The US government is considering laws to help society adapt to the introduction of artificial intelligence.
Early adopters of the technology are already seeing gains in labor productivity. For example, Klarna, a buy-now-pay-later financial services company, estimates that its AI assistant will increase its bottom-line results by $40 million by the end of 2024.
“It's basically doing the work of 700 full-time agents,” Klarna CEO Sebastian Siemiatkowski said in an interview with CNBC. “He's basically been able to take care of two-thirds of all the incoming missions we do via chat.”

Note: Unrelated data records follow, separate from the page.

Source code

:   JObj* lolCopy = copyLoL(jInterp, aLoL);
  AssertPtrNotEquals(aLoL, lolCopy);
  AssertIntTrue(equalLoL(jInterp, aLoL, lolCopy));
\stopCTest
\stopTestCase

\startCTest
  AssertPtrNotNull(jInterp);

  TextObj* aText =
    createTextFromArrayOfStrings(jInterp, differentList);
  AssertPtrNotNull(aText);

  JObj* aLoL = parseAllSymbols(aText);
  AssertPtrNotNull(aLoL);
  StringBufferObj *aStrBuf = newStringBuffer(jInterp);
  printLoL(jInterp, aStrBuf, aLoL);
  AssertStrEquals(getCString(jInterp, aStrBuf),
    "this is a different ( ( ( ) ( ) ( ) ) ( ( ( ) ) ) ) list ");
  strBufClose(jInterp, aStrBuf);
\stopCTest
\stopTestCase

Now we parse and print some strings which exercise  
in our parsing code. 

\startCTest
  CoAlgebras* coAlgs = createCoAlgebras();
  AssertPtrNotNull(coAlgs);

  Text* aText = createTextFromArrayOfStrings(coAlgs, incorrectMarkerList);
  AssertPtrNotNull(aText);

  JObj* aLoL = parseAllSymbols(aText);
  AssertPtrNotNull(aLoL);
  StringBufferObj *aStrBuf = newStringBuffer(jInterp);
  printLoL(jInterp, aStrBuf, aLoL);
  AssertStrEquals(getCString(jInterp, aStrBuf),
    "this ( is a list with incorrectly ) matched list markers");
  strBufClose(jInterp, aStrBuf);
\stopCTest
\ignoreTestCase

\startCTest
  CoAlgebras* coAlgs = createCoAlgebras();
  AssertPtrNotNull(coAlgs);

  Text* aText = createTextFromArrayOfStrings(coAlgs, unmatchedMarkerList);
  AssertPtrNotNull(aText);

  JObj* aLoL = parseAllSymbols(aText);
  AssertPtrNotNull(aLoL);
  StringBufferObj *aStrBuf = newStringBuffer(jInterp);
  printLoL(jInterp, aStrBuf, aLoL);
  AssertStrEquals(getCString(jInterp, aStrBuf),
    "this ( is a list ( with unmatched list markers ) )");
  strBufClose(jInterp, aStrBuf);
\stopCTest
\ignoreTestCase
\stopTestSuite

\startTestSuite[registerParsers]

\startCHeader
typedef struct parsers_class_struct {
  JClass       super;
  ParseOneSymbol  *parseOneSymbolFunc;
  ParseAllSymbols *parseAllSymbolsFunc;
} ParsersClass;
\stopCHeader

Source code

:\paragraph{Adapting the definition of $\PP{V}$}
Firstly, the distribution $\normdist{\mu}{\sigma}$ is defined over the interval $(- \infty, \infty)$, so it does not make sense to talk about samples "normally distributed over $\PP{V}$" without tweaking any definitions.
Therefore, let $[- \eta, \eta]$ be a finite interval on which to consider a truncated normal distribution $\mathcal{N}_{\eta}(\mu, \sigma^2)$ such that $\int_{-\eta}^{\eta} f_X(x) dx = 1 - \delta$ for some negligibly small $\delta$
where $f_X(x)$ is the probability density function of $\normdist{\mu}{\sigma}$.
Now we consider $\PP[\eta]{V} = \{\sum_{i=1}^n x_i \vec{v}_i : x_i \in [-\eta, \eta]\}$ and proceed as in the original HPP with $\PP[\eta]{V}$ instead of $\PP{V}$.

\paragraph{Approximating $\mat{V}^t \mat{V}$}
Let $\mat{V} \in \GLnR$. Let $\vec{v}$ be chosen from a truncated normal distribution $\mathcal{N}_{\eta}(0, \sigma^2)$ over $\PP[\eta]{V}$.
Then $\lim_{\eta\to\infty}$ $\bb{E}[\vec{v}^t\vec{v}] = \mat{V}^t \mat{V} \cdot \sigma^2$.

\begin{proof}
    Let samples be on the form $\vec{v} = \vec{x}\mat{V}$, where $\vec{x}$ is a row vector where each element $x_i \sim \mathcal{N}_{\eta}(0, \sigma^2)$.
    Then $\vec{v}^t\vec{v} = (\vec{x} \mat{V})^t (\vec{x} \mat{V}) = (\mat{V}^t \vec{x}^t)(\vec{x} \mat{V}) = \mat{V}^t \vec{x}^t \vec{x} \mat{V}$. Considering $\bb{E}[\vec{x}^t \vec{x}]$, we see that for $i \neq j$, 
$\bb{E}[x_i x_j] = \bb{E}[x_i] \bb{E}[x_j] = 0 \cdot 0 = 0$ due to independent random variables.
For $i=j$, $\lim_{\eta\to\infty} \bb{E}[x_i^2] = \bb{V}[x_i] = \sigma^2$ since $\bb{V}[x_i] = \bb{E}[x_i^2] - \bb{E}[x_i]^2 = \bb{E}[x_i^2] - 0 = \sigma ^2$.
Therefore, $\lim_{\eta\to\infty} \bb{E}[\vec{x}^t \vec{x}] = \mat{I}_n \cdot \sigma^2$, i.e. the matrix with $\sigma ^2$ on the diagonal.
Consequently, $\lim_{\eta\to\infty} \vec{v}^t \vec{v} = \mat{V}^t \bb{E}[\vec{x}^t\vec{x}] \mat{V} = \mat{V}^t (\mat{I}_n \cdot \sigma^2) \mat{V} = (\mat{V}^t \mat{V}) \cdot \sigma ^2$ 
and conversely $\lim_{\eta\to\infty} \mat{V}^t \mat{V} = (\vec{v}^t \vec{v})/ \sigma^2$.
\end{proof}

Klarna's AI assistant is built on OpenAI platforms, which power both ChatGPT and Sora — two products that have captured the attention of both the general public and Congress.
In 2023, members of Congress held panel discussions, private dinners, and educational sessions with high-level technology executives including Sam Altman, CEO of OpenAI. The White House followed up by seeking a commitment from 15 private industry leaders to help lawmakers understand how best to identify risks and take advantage of new technologies. The list includes some of the biggest players in the technology sector, along with new entrants like Anthropic and OpenAI.
The Senate AI Task Force, created in 2019, has passed at least 15 bills into law focused on research and risk assessment. But when compared to the measures approved by the European Union in 2024, the regulatory environment in the United States appears relatively relaxed.
“People in Brussels have come up with a lot of bureaucratic rules that make it difficult for companies to innovate,” Erik Brynjolfsson, a senior fellow at the Stanford Institute for Human-Centered Artificial Intelligence, said in an interview with CNBC. “The entrepreneurial environment doesn't exist as it does in the United States.”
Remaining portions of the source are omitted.